Whether or not your child will qualify for financial aid will depend on something called the Expected Family Contribution. Your EFC, which is expressed as a dollar figure, is what colleges will expect a family to pay, at a minimum, for one school year. Your EFC will help colleges, as well as the federal and state governments, determine if you need help in paying for your child’s education. The smaller your EFC – it can be as low as $0 – the better the odds of a family receiving need-based aid. A family with an adjusted gross income of $24,000 or less will possess an automatic EFC of $0. That means the family has no ability to pay for college. In contrast, there is no ceiling on how high an EFC can be. The higher your income, the higher your EFC. I know a wealthy San Diego parent, for example, who told me that his family’s EFC was $108,000.
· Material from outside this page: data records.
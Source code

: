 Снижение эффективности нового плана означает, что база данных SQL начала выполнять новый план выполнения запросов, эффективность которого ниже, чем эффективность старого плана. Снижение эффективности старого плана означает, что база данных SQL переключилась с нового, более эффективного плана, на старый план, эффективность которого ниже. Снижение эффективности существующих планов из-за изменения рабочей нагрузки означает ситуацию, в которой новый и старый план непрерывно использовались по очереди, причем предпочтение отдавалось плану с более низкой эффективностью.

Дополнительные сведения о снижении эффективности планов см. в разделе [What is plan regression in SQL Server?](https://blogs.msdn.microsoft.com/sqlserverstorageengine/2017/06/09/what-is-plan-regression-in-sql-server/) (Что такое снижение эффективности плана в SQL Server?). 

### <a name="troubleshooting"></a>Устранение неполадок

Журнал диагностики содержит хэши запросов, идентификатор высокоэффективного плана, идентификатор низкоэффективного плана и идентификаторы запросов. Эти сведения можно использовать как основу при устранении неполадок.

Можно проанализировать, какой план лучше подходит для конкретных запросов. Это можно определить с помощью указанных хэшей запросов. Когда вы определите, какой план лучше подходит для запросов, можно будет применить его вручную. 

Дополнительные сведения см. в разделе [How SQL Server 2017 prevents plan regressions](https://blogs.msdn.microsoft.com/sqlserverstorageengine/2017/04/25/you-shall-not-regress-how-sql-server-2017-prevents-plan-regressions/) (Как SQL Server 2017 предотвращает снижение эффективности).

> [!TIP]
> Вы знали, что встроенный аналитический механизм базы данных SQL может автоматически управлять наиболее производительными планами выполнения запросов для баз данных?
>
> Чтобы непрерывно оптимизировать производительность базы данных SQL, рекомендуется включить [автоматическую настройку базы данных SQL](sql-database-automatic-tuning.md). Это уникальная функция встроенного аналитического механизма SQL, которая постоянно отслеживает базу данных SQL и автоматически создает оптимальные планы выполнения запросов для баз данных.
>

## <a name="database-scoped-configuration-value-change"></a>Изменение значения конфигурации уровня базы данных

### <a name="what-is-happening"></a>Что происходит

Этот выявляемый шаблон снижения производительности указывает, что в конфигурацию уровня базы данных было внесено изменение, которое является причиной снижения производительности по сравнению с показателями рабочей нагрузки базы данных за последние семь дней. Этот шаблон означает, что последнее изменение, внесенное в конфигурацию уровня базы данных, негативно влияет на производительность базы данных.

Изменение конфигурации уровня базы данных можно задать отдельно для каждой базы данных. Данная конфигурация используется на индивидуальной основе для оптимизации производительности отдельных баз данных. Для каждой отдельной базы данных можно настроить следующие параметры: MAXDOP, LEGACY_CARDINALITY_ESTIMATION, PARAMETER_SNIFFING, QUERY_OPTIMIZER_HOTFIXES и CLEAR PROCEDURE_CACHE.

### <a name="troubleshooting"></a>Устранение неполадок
Families with a high EFC, who don’t want to pay full price, should be looking for schools that provide merit scholarships to rich students. The good news, if you’re in that category, is that most schools award these scholarships. Students with lower EFC’s should be looking for schools that provide generous need-based aid packages.
One of the most critical things that you can do as you explore college possibilities is to get an idea of what kind of costs you will face by obtaining a preliminary EFC. In the next post, you’ll learn where you can calculate your EFC. It’s easy.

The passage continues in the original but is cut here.